*Problem description*
Find the word "with" in the records below. List each line containing it.
-------------------------
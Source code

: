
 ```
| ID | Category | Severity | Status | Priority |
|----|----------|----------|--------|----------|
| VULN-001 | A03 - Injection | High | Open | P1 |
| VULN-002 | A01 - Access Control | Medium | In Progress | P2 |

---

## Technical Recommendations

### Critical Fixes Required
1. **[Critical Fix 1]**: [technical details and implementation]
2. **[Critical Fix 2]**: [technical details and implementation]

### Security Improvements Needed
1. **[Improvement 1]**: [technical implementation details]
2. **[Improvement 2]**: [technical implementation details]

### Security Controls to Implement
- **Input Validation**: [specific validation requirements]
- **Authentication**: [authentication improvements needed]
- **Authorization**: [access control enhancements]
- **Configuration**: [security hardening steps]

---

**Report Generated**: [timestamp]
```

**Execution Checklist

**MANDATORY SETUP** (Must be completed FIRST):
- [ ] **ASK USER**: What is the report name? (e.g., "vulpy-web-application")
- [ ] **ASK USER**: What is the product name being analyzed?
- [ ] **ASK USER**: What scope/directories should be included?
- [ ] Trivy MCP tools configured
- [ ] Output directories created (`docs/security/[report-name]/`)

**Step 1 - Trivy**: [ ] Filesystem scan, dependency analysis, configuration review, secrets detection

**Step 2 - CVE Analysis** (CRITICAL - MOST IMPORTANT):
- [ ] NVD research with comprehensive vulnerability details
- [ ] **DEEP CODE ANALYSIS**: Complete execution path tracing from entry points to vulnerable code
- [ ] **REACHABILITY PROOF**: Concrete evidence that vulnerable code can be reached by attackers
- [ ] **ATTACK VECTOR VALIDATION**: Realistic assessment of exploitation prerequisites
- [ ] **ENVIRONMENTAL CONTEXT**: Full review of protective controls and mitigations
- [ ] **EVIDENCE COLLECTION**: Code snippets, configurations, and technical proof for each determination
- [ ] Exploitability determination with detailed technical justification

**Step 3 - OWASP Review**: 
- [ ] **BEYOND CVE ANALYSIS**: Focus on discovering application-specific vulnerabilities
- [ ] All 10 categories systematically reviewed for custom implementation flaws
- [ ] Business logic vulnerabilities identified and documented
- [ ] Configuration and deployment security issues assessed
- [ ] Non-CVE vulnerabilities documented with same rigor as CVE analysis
-------------------------
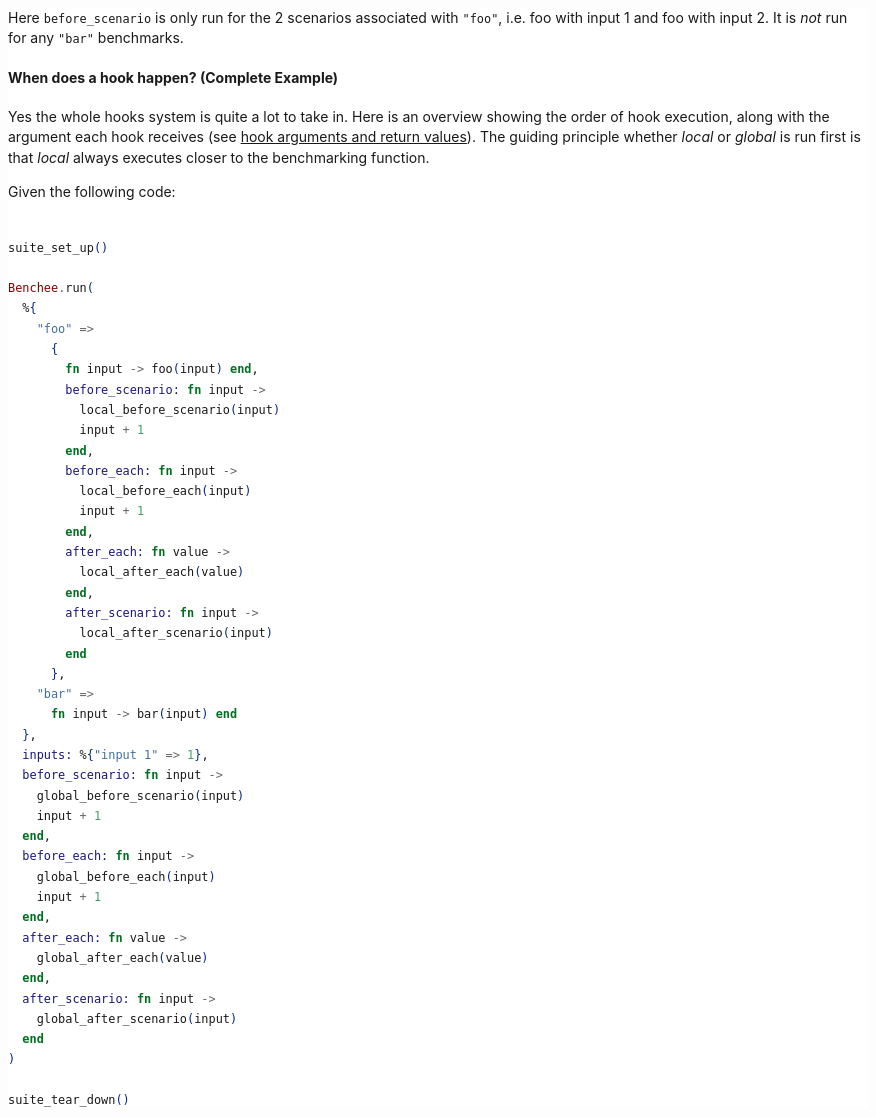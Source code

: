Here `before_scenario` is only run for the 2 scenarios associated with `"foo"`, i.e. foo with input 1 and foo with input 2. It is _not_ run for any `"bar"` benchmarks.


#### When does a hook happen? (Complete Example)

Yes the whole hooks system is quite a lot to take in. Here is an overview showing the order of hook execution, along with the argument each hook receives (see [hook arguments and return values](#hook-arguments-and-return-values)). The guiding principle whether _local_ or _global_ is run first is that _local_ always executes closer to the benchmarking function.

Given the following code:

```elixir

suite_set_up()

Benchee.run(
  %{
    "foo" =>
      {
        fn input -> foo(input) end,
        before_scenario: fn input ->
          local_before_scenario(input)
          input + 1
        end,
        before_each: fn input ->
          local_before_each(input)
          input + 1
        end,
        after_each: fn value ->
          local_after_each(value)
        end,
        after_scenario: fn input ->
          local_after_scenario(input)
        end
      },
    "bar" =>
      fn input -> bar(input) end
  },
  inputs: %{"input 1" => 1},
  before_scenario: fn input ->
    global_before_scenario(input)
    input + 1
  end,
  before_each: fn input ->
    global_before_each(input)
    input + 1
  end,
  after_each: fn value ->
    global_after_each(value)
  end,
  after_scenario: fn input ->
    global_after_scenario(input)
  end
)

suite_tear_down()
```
-------------------------
*Output*
- [ ] NVD research with comprehensive vulnerability details
- [ ] Exploitability determination with detailed technical justification
- [ ] Non-CVE vulnerabilities documented with same rigor as CVE analysis
:Here `before_scenario` is only run for the 2 scenarios associated with `"foo"`, i.e. foo with input 1 and foo with input 2. It is _not_ run for any `"bar"` benchmarks.
Yes the whole hooks system is quite a lot to take in. Here is an overview showing the order of hook execution, along with the argument each hook receives (see [hook arguments and return values](#hook-arguments-and-return-values)). The guiding principle whether _local_ or _global_ is run first is that _local_ always executes closer to the benchmarking function.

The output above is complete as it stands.